Task directions: Find the lines of the material below that include the string "label", then copy each one.

· · ·

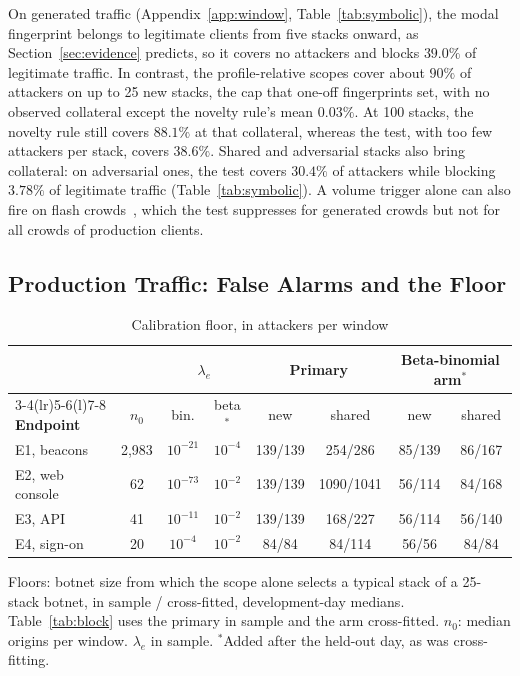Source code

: \documentclass[conference,letterpaper,10pt]{IEEEtran}
\newcommand\1{\textit{(i)}}
\newcommand\2{\textit{(ii)}}
\newcommand\3{\textit{(iii)}}
\newcommand\4{\textit{(iv)}}
\newcommand\5{\textit{(v)}}
\newcommand\6{\textit{(vi)}}
\newcommand\7{\textit{(vii)}}
\newcommand\8{\textit{(viii)}}
\newcommand\9{\textit{(ix)}}
\begin{document}
On generated traffic (Appendix~\ref{app:window}, Table~\ref{tab:symbolic}), the modal fingerprint belongs to legitimate clients from five stacks onward, as Section~\ref{sec:evidence} predicts, so it covers no attackers and blocks $39.0\%$ of legitimate traffic. In contrast, the profile-relative scopes cover about $90\%$ of attackers on up to 25 new stacks, the cap that one-off fingerprints set, with no observed collateral except the novelty rule's mean $0.03\%$. At 100 stacks, the novelty rule still covers $88.1\%$ at that collateral, whereas the test, with too few attackers per stack, covers $38.6\%$. Shared and adversarial stacks also bring collateral: on adversarial ones, the test covers $30.4\%$ of attackers while blocking $3.78\%$ of legitimate traffic (Table~\ref{tab:symbolic}). A volume trigger alone can also fire on flash crowds~\cite{jung2002flash}, which the test suppresses for generated crowds but not for all crowds of production clients.

\subsection{Production Traffic: False Alarms and the Floor}
\label{sec:fleetfloor}
\label{sec:production}
\begin{table}[t]
\centering
\caption{Calibration floor, in attackers per window}
\label{tab:floor}
\scriptsize
\setlength{\tabcolsep}{2.2pt}
\begin{tabular}{@{}lccccccc@{}}
\toprule
 & & \multicolumn{2}{c}{$\lambda_e$} & \multicolumn{2}{c}{\textbf{Primary}} & \multicolumn{2}{c}{\textbf{Beta-binomial arm}$^{*}$} \\
\cmidrule(lr){3-4}\cmidrule(lr){5-6}\cmidrule(l){7-8}
\textbf{Endpoint} & $n_0$ & bin. & beta$^{*}$ & new & shared & new & shared \\
\midrule
E1, beacons     & 2,983  & $10^{-21}$ & $10^{-4}$ & 139/139 & 254/286 & 85/139 & 86/167 \\
E2, web console & 62      & $10^{-73}$ & $10^{-2}$ & 139/139 & 1090/1041 & 56/114 & 84/168 \\
E3, API         & 41      & $10^{-11}$ & $10^{-2}$ & 139/139 & 168/227 & 56/114 & 56/140 \\
E4, sign-on     & 20      & $10^{-4}$ & $10^{-2}$ & 84/84 & 84/114 & 56/56 & 84/84 \\
\bottomrule
\end{tabular}

\vspace{2pt}
\begin{minipage}{\linewidth}\footnotesize Floors: botnet size from which the scope alone selects a typical stack of a 25-stack botnet, in sample / cross-fitted, development-day medians. Table~\ref{tab:block} uses the primary in sample and the arm cross-fitted. $n_0$: median origins per window. $\lambda_e$ in sample. $^{*}$Added after the held-out day, as was cross-fitting.\end{minipage}
\end{table}
\end{document}
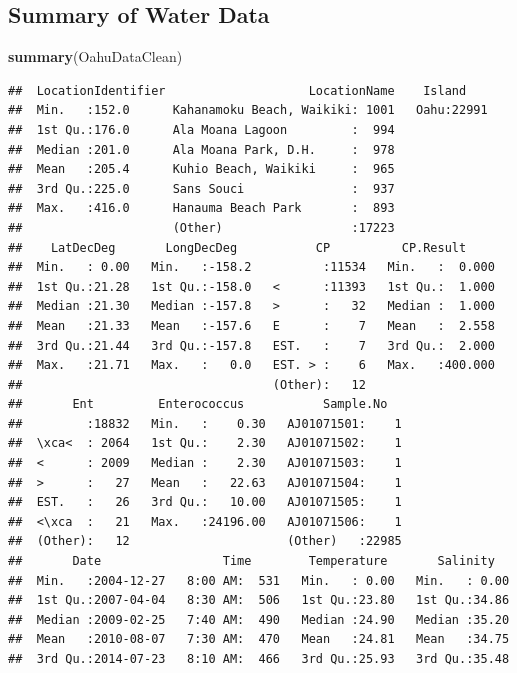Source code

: \documentclass[12pt,]{article}
\newenvironment{Shaded}{\begin{snugshade}}{\end{snugshade}}
\newcommand{\KeywordTok}[1]{\textcolor[rgb]{0.13,0.29,0.53}{\textbf{#1}}}
\newcommand{\NormalTok}[1]{#1}
\begin{document}
\subsection{Summary of Water Data}\label{summary-of-water-data}

\begin{Shaded}
\begin{Highlighting}[]
\KeywordTok{summary}\NormalTok{(OahuDataClean)}
\end{Highlighting}
\end{Shaded}

\begin{verbatim}
##  LocationIdentifier                    LocationName    Island     
##  Min.   :152.0      Kahanamoku Beach, Waikiki: 1001   Oahu:22991  
##  1st Qu.:176.0      Ala Moana Lagoon         :  994               
##  Median :201.0      Ala Moana Park, D.H.     :  978               
##  Mean   :205.4      Kuhio Beach, Waikiki     :  965               
##  3rd Qu.:225.0      Sans Souci               :  937               
##  Max.   :416.0      Hanauma Beach Park       :  893               
##                     (Other)                  :17223               
##    LatDecDeg       LongDecDeg           CP          CP.Result      
##  Min.   : 0.00   Min.   :-158.2          :11534   Min.   :  0.000  
##  1st Qu.:21.28   1st Qu.:-158.0   <      :11393   1st Qu.:  1.000  
##  Median :21.30   Median :-157.8   >      :   32   Median :  1.000  
##  Mean   :21.33   Mean   :-157.6   E      :    7   Mean   :  2.558  
##  3rd Qu.:21.44   3rd Qu.:-157.8   EST.   :    7   3rd Qu.:  2.000  
##  Max.   :21.71   Max.   :   0.0   EST. > :    6   Max.   :400.000  
##                                   (Other):   12                    
##       Ent         Enterococcus           Sample.No    
##         :18832   Min.   :    0.30   AJ01071501:    1  
##  \xca<  : 2064   1st Qu.:    2.30   AJ01071502:    1  
##  <      : 2009   Median :    2.30   AJ01071503:    1  
##  >      :   27   Mean   :   22.63   AJ01071504:    1  
##  EST.   :   26   3rd Qu.:   10.00   AJ01071505:    1  
##  <\xca  :   21   Max.   :24196.00   AJ01071506:    1  
##  (Other):   12                      (Other)   :22985  
##       Date                 Time        Temperature       Salinity    
##  Min.   :2004-12-27   8:00 AM:  531   Min.   : 0.00   Min.   : 0.00  
##  1st Qu.:2007-04-04   8:30 AM:  506   1st Qu.:23.80   1st Qu.:34.86  
##  Median :2009-02-25   7:40 AM:  490   Median :24.90   Median :35.20  
##  Mean   :2010-08-07   7:30 AM:  470   Mean   :24.81   Mean   :34.75  
##  3rd Qu.:2014-07-23   8:10 AM:  466   3rd Qu.:25.93   3rd Qu.:35.48  

\end{verbatim}
\end{document}
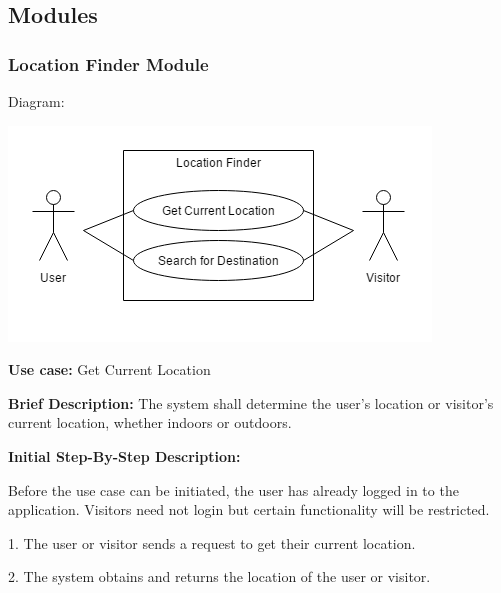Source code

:\documentclass{article}
\begin{document}
    \subsection{Modules}
    \subsubsection{Location Finder Module}
    Diagram:
    	
    \includegraphics[scale=.7]{LocationFinder}
    \begin{flushleft}
    \textbf{Use case:} Get Current Location
    \newline
    	
    \textbf{Brief Description:}
    \newline
    The system shall determine the user's location or visitor's 		current location, whether indoors or outdoors.
    \newline
    
    \textbf{Initial Step-By-Step Description:}
    
    Before the use case can be initiated, the user has already logged in to the application. Visitors need not login but certain functionality will be restricted.
	\newline    
	
1. The user or visitor sends a request to get their current location.
    
2. The system obtains and returns the location of the user or visitor.
\end{flushleft}
\end{document}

· · ·

Response:
\label{sec:fleetfloor}
\label{sec:production}
\label{tab:floor}
\subsection{Summary of Water Data}\label{summary-of-water-data}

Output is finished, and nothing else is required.